Source : http://blogs.mediapart.fr/blog/salah-horchani/281113/tunisie-sacree-sharia-chaque-fois-qu-la-pousse-par-la-porte-les-islamistes-la-font-revenir-par-l

Tunisie : Sacrée Sharia ! Chaque fois qu’on la pousse par la porte, les islamistes la font revenir par la fenêtre ! (parties 1 et 2 / 4)

28 novembre 2013

Par salah horchani

Photo : Hamadi Jebali embrassant le front de Rached Ghannouchi, signe de sa totale loyauté, le jeudi 21 février 2013, lors de la réunion du Conseil de la choura d’Ennahdha.

Remarque préliminaire

Ce cri de colère, qui sera publié en quatre volets, est constitué de huit chapitres dont l’ordinal et l’intitulé de chacun sont mentionnés dans le Sommaire qui suit, avec, à chaque fois, la mention du Sommaire et les Liens des volets publiés.

Sommaire

1. La dialectique d’Ennahdha, parti islamiste tunisien au pouvoir, à propos de la Sharia

2. La Sharia est une œuvre humaine hautement fluctuante

3. Les premières annonces-programme des islamistes

4. Les tentatives avortées d’Ennahdha pour imposer la Sharia

5. Contrairement à certains pays, la Tunisie est inapte pour les Finances islamiques

6. Pour la nième fois, on a poussé la Sharia vers la porte, elle revient par la fenêtre déguisée, cette fois-ci, en Projets de loi

7. Quelques buts non avoués du rétablissement du régime des Habous

8. Le mot de la fin : pour mieux combattre la vague brune-verte, assimiler les ingrédients de sa stratégie

_____________________________

1. La dialectique d’Ennahdha, parti islamiste tunisien au pouvoir, à propos de la Sharia

Elle est superbement explicitée par la bouche de ses deux plus importants personnages, à savoir Rached Ghannouchi, Président-fondateur, idéologue et grand gourou du parti, et Hamadi Jebali, son secrétaire général et premier chef de gouvernement de l’ère islamiste en Tunisie.

Rached Ghannouchi a déclaré [1] :

« La lutte pour la liberté est seulement une étape pour appliquer la Sharia », credo du mouvement panislamiste des Frères musulmans, lancé par son fondateur Hassan Al-Banna.

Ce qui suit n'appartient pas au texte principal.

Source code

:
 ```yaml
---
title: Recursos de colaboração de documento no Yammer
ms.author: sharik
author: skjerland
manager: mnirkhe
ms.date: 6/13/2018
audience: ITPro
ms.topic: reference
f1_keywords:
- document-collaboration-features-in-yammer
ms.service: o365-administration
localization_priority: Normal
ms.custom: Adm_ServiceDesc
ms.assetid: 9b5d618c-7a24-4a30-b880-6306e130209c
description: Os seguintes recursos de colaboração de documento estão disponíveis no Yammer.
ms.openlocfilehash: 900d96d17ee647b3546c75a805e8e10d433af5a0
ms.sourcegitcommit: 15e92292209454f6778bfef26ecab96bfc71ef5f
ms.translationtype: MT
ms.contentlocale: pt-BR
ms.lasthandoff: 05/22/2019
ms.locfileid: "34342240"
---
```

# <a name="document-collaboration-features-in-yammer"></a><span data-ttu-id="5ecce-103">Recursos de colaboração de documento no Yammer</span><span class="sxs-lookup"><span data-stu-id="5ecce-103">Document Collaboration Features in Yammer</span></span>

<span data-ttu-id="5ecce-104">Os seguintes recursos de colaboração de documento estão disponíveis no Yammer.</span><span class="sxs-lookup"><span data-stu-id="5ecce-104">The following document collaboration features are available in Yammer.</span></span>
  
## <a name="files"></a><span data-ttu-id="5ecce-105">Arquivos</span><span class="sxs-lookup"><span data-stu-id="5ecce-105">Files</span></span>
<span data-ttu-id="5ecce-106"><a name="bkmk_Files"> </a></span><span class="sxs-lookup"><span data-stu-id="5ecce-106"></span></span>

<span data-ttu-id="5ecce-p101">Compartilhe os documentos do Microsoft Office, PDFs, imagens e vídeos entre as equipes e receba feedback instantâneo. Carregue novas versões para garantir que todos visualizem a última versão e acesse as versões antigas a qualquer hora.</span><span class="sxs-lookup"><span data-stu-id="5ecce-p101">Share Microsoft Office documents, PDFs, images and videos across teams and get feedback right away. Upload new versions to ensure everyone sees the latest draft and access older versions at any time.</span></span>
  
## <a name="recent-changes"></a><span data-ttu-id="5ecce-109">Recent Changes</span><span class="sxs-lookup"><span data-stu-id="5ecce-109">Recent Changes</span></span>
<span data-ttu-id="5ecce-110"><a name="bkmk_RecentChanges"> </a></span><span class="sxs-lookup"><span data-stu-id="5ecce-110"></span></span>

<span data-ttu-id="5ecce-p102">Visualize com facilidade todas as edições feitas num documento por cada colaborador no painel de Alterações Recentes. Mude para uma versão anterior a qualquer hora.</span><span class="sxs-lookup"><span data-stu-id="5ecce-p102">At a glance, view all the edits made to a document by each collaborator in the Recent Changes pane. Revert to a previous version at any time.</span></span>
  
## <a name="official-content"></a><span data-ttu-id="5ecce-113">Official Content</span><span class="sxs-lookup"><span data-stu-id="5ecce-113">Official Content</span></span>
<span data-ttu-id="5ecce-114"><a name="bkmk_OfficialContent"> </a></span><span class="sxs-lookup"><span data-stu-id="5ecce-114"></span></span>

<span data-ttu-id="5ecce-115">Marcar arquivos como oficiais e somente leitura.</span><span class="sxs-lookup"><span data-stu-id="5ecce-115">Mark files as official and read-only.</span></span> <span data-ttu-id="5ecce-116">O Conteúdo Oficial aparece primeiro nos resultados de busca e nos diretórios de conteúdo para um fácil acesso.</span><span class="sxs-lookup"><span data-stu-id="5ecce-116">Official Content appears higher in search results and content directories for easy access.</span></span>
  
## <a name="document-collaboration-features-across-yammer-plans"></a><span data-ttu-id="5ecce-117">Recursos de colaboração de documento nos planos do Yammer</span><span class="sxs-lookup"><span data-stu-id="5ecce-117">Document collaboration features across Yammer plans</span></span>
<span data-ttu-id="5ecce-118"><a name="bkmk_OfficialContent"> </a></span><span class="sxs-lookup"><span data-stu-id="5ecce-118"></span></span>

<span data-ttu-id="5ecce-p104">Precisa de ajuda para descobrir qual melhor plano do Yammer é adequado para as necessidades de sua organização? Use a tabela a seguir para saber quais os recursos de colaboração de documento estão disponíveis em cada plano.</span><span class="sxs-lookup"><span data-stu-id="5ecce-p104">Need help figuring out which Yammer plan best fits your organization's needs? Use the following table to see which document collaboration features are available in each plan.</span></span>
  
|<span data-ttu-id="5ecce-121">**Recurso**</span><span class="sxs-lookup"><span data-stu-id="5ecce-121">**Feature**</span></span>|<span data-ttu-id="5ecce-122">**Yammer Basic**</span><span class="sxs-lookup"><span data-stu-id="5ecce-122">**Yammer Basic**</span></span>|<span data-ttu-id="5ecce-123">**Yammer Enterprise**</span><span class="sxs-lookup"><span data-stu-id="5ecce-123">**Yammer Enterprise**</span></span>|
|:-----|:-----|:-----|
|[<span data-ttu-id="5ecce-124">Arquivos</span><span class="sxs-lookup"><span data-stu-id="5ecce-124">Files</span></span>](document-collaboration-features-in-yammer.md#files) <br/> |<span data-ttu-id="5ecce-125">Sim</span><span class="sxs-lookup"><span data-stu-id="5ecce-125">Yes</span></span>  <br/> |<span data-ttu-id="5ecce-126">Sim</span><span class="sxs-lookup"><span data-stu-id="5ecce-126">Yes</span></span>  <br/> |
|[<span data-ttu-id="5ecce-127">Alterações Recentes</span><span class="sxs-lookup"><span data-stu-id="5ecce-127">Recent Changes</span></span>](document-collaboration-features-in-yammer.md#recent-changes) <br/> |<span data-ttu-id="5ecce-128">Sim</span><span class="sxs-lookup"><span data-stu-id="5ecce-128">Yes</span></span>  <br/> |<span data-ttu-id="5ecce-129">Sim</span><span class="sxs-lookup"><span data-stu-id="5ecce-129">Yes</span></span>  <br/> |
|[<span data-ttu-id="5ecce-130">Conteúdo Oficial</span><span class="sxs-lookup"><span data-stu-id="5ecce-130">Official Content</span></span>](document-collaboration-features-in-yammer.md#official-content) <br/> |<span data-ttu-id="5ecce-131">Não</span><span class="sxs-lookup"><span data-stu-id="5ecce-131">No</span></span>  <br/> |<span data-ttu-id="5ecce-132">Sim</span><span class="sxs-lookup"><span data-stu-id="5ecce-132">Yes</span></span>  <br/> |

Dans une interview accordée le 17 février 2011 à l’hebdomadaire tunisien Réalités [2], le futur premier ministre Hamadi Jebali a répondu, sans hésiter, « Non » à la question « Votre mouvement prône-t-il l’application de la Sharia ? » du journaliste, mais, en ajoutant :

« Pour nous les valeurs de liberté, d’égalité, de justice et des Droits de l’Homme sont l’expression même de l’application de la Sharia telle que nous la comprenons (…) Soyons clairs. Ennahdha n’autorisera pas l’illicite clairement édicté par Dieu et n’interdira pas le licite permis par Dieu lui-même, sinon nous ne serions plus un mouvement islamiste (…) Nous n’amenderons pas un texte divin dont le sens est clairement signifié (…)Nous croyons que l’origine de la Sharia est divine et nous ne pouvons pas penser que Dieu prescrive l’iniquité (…) Oui, Nous sommes tout d’abord avec les finalités et l’esprit de la Sharia, mais si le jugement divin est clairement signifié, nous ne pouvons pas l’abroger (…) Nous privilégions l’esprit de la Sharia, mais nous ne pouvons pas être contre sa lettre quand celle-ci est clairement exprimée dans les textes sacrés ».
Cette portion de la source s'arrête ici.